The Simplicity Of Truth

The Simplicity Of Truth

The truth has a simple elegance to it. Sometimes when it hits you, you can just wrap your brain around and nearly taste the idea itself. While that taste of truth may not always be pleasant, or kind – it’s there. The truth.

While it’s not always so poignant, when it is it can be indescribably real.

Because sometimes we live in a fog. That fog helps to cover the more unpleasant things we’d rather not think about. Things that we’ve done, or have had done to us. We can tell ourselves it will get better.

Sometimes, the truth reveals itself harshly. It will come with tears, pain, and heartbreak. It can reveal things about ourselves we didn’t want to see. It can become harsher than things were in the fog. The funny thing about truth is that it can seem hidden, especially when you’re close to a bad situation.

It’s very much like the paining above. If you look to closely, it seems to be countless tiny dots, however, when you step back the full image and weight is revealed.

That’s the funny thing with truth, sometimes all we can see are the dots, and it takes a special occurrence to see the full picture.

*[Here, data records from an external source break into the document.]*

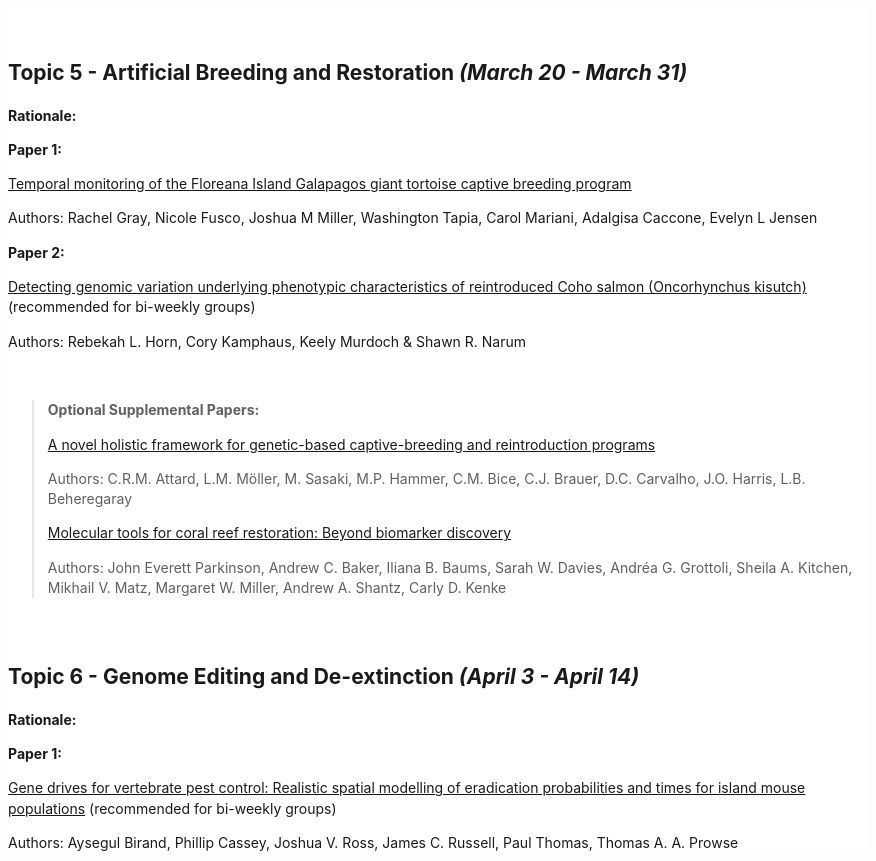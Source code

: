 <br>

## Topic 5 - Artificial Breeding and Restoration *(March 20 - March 31)*

**Rationale:**



**Paper 1:**

[Temporal monitoring of the Floreana Island Galapagos giant tortoise captive breeding program](https://academic.oup.com/icb/advance-article/doi/10.1093/icb/icac129/6652102)

Authors: Rachel Gray, Nicole Fusco, Joshua M Miller, Washington Tapia, Carol Mariani, Adalgisa Caccone, Evelyn L Jensen

**Paper 2:**

[Detecting genomic variation underlying phenotypic characteristics of reintroduced Coho salmon (Oncorhynchus kisutch)](https://link.springer.com/article/10.1007/s10592-020-01307-0) (recommended for bi-weekly groups)

Authors: Rebekah L. Horn, Cory Kamphaus, Keely Murdoch & Shawn R. Narum

<br>

> **Optional Supplemental Papers:**
> 
> [A novel holistic framework for genetic-based captive-breeding and reintroduction programs](https://conbio.onlinelibrary.wiley.com/doi/full/10.1111/cobi.12699)
> 
> Authors: C.R.M. Attard, L.M. Möller, M. Sasaki, M.P. Hammer, C.M. Bice, C.J. Brauer, D.C. Carvalho, J.O. Harris, L.B. Beheregaray
> 
> [Molecular tools for coral reef restoration: Beyond biomarker discovery](https://conbio.onlinelibrary.wiley.com/doi/full/10.1111/conl.12687)
> 
> Authors: John Everett Parkinson, Andrew C. Baker, Iliana B. Baums, Sarah W. Davies, Andréa G. Grottoli, Sheila A. Kitchen, Mikhail V. Matz, Margaret W. Miller, Andrew A. Shantz, Carly D. Kenke

<br>

## Topic 6 - Genome Editing and De-extinction *(April 3 - April 14)*

**Rationale:**



**Paper 1:**

[Gene drives for vertebrate pest control: Realistic spatial modelling of eradication probabilities and times for island mouse populations](https://onlinelibrary.wiley.com/doi/full/10.1111/mec.16361) (recommended for bi-weekly groups)

Authors: Aysegul Birand, Phillip Cassey, Joshua V. Ross, James C. Russell, Paul Thomas, Thomas A. A. Prowse
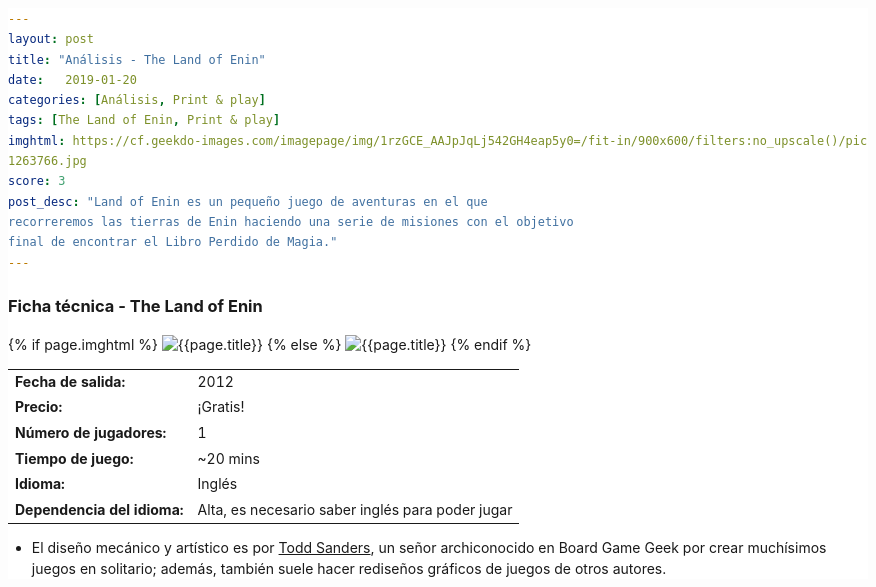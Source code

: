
 ```yaml
---
layout: post
title: "Análisis - The Land of Enin"
date:   2019-01-20
categories: [Análisis, Print & play]
tags: [The Land of Enin, Print & play]
imghtml: https://cf.geekdo-images.com/imagepage/img/1rzGCE_AAJpJqLj542GH4eap5y0=/fit-in/900x600/filters:no_upscale()/pic1263766.jpg
score: 3
post_desc: "Land of Enin es un pequeño juego de aventuras en el que
recorreremos las tierras de Enin haciendo una serie de misiones con el objetivo
final de encontrar el Libro Perdido de Magia."
---
```


<div class="panel panel-primary">
    <div class="panel-heading">
        <h3 class="panel-title">Ficha técnica - The Land of Enin</h3>
    </div>
    <div class="panel-body">
        <div class="col-md-6 post-img">
            {% if page.imghtml %}
            <img width="400" src="{{page.imghtml}}"
                alt="{{page.title}}">
            {% else %}
            <img width="400" src="{{site.baseurl}}/images/{{page.img}}"
                alt="{{page.title}}">
            {% endif %}
        </div>
        <div class="col-md-6">
        <table class="table table-striped table-hover">
            <tr><td class="text-left"><strong>Fecha de salida:</strong></td><td class="text-left">2012</td></tr>
            <tr><td class="text-left"><strong>Precio:</strong></td><td class="text-left">¡Gratis!</td></tr>
            <tr><td class="text-left"><strong>Número de jugadores:</strong></td><td class="text-left">1</td></tr>
            <tr><td class="text-left"><strong>Tiempo de juego:</strong></td><td class="text-left">~20 mins</td></tr>
            <tr><td class="text-left"><strong>Idioma:</strong></td><td class="text-left">Inglés</td></tr>
            <tr><td class="text-left"><strong><strong>Dependencia del idioma:</strong></strong></td><td class="text-left">Alta, es necesario saber inglés para poder jugar</td></tr>
        </table>
        </div>
        <div class="col-md-12"></div>
        <div class="col-md-12">
         <ul>
             <li>
                 El diseño mecánico y artístico es por <a
    href="https://boardgamegeek.com/boardgamedesigner/42166/todd-sanders">Todd
    Sanders</a>, un señor archiconocido en Board Game Geek por crear muchísimos
    juegos en solitario; además, también suele hacer rediseños gráficos de
                 juegos de otros autores.
             </li>
         </ul>
         </div>
    </div>
</div>
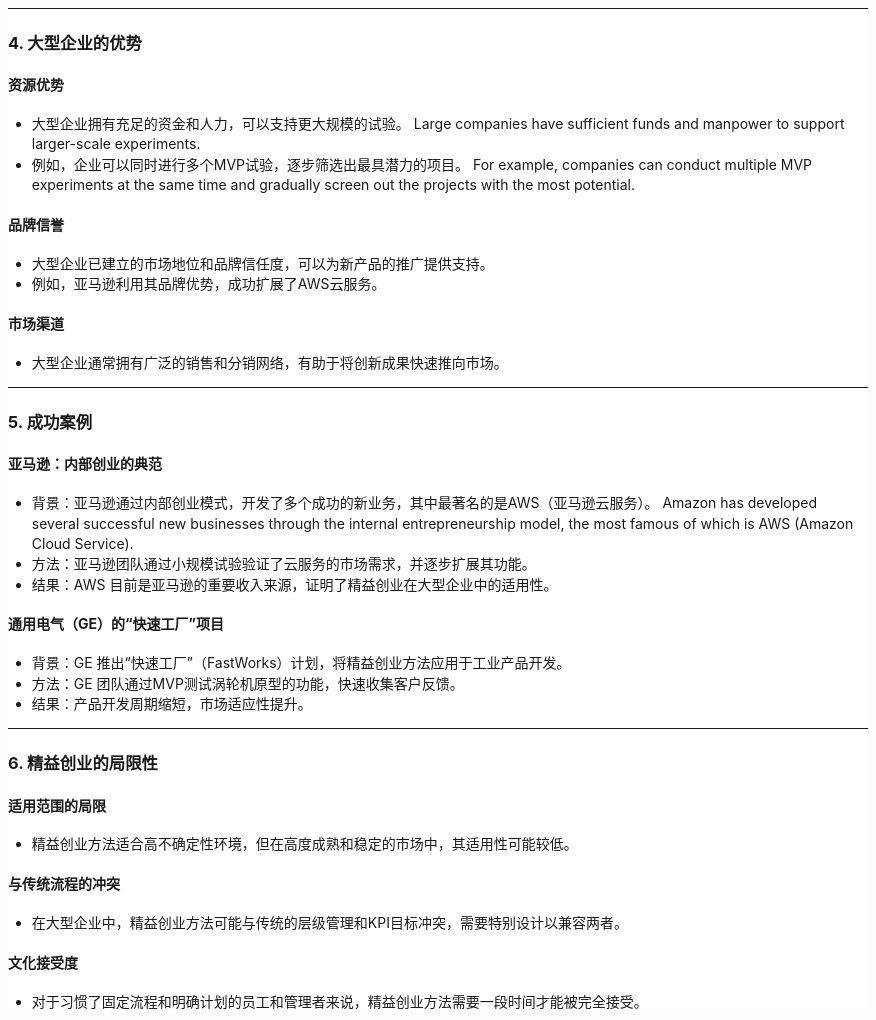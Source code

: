------

### **4. 大型企业的优势**

#### **资源优势**

- 大型企业拥有充足的资金和人力，可以支持更大规模的试验。
  Large companies have sufficient funds and manpower to support larger-scale experiments.
- 例如，企业可以同时进行多个MVP试验，逐步筛选出最具潜力的项目。
  For example, companies can conduct multiple MVP experiments at the same time and gradually screen out the projects with the most potential.

#### **品牌信誉**

- 大型企业已建立的市场地位和品牌信任度，可以为新产品的推广提供支持。
- 例如，亚马逊利用其品牌优势，成功扩展了AWS云服务。

#### **市场渠道**

- 大型企业通常拥有广泛的销售和分销网络，有助于将创新成果快速推向市场。

------

### **5. 成功案例**

#### **亚马逊：内部创业的典范**

- 背景：亚马逊通过内部创业模式，开发了多个成功的新业务，其中最著名的是AWS（亚马逊云服务）。
  Amazon has developed several successful new businesses through the internal entrepreneurship model, the most famous of which is AWS (Amazon Cloud Service).
- 方法：亚马逊团队通过小规模试验验证了云服务的市场需求，并逐步扩展其功能。
- 结果：AWS 目前是亚马逊的重要收入来源，证明了精益创业在大型企业中的适用性。

#### **通用电气（GE）的“快速工厂”项目**

- 背景：GE 推出“快速工厂”（FastWorks）计划，将精益创业方法应用于工业产品开发。
- 方法：GE 团队通过MVP测试涡轮机原型的功能，快速收集客户反馈。
- 结果：产品开发周期缩短，市场适应性提升。

------

### **6. 精益创业的局限性**

#### **适用范围的局限**

- 精益创业方法适合高不确定性环境，但在高度成熟和稳定的市场中，其适用性可能较低。

#### **与传统流程的冲突**

- 在大型企业中，精益创业方法可能与传统的层级管理和KPI目标冲突，需要特别设计以兼容两者。

#### **文化接受度**

- 对于习惯了固定流程和明确计划的员工和管理者来说，精益创业方法需要一段时间才能被完全接受。
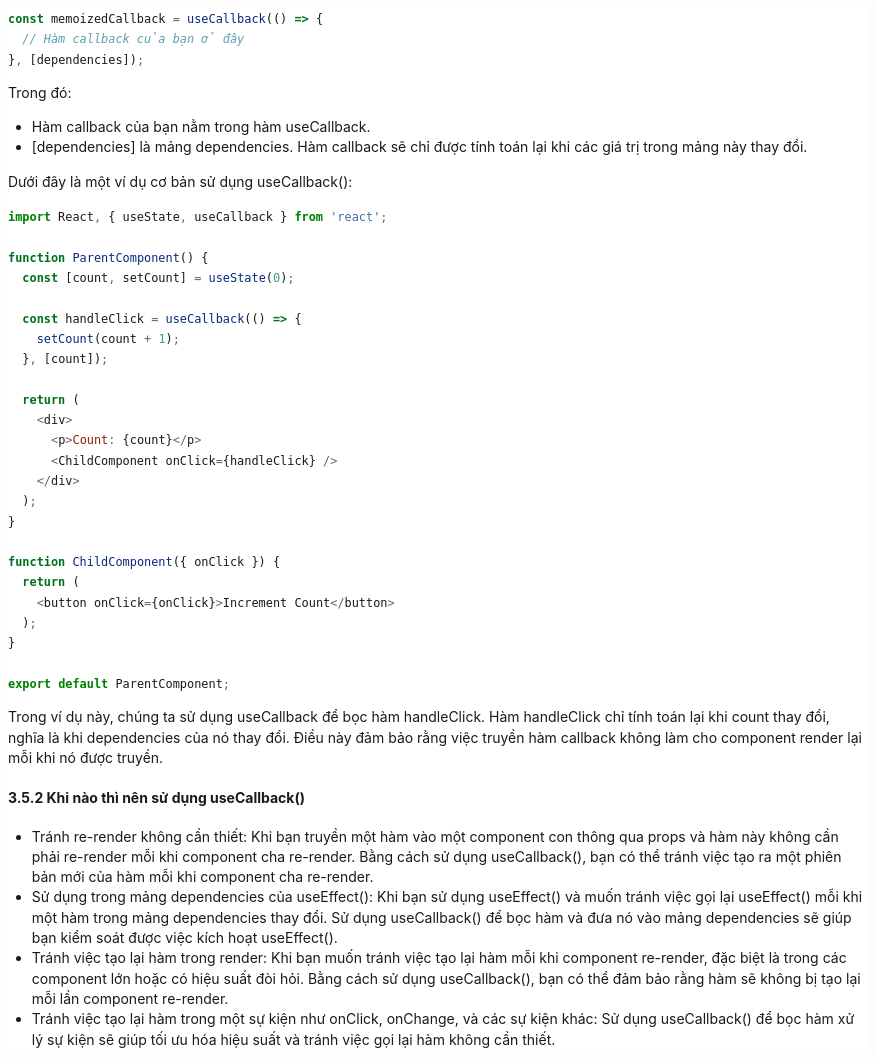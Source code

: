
 ```javascript
const memoizedCallback = useCallback(() => {
  // Hàm callback của bạn ở đây
}, [dependencies]);
```

Trong đó:

- Hàm callback của bạn nằm trong hàm useCallback.
- [dependencies] là mảng dependencies. Hàm callback sẽ chỉ được tính toán lại khi các giá trị trong mảng này thay đổi.

Dưới đây là một ví dụ cơ bản sử dụng useCallback():

```javascript
import React, { useState, useCallback } from 'react';

function ParentComponent() {
  const [count, setCount] = useState(0);

  const handleClick = useCallback(() => {
    setCount(count + 1);
  }, [count]);

  return (
    <div>
      <p>Count: {count}</p>
      <ChildComponent onClick={handleClick} />
    </div>
  );
}

function ChildComponent({ onClick }) {
  return (
    <button onClick={onClick}>Increment Count</button>
  );
}

export default ParentComponent;
```

Trong ví dụ này, chúng ta sử dụng useCallback để bọc hàm handleClick. Hàm handleClick chỉ tính toán lại khi count thay đổi, nghĩa là khi dependencies của nó thay đổi. Điều này đảm bảo rằng việc truyền hàm callback không làm cho component render lại mỗi khi nó được truyền.

#### 3.5.2 Khi nào thì nên sử dụng useCallback()

- Tránh re-render không cần thiết: Khi bạn truyền một hàm vào một component con thông qua props và hàm này không cần phải re-render mỗi khi component cha re-render. Bằng cách sử dụng useCallback(), bạn có thể tránh việc tạo ra một phiên bản mới của hàm mỗi khi component cha re-render.
- Sử dụng trong mảng dependencies của useEffect(): Khi bạn sử dụng useEffect() và muốn tránh việc gọi lại useEffect() mỗi khi một hàm trong mảng dependencies thay đổi. Sử dụng useCallback() để bọc hàm và đưa nó vào mảng dependencies sẽ giúp bạn kiểm soát được việc kích hoạt useEffect().
- Tránh việc tạo lại hàm trong render: Khi bạn muốn tránh việc tạo lại hàm mỗi khi component re-render, đặc biệt là trong các component lớn hoặc có hiệu suất đòi hỏi. Bằng cách sử dụng useCallback(), bạn có thể đảm bảo rằng hàm sẽ không bị tạo lại mỗi lần component re-render.
- Tránh việc tạo lại hàm trong một sự kiện như onClick, onChange, và các sự kiện khác: Sử dụng useCallback() để bọc hàm xử lý sự kiện sẽ giúp tối ưu hóa hiệu suất và tránh việc gọi lại hàm không cần thiết.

Often, domestic abuse behaves much like the painting as well, while the reveal likely isn’t a beautiful image. The reveal comes with a lot of pain, and the realization upon realization serves to offer up even more.

However, after the reveal, and the hopeful move to a safer environment the surprising thing is? The picture itself may present itself renewed with beauty. Survival, and the new chance at life. It can be invigorating, and terrifying.

The signs as they come up in these situations, and societal pressures can serve to make things even murkier.

S/he really loves me. S/he didn’t mean that. S/he’s just under a lot of pressure. S/he didn’t say that to hurt me, but to help.

The excuses one can come up with to explain away their partner’s behavior can make so much sense at the time, that it’s not only until far later that the truth is realized.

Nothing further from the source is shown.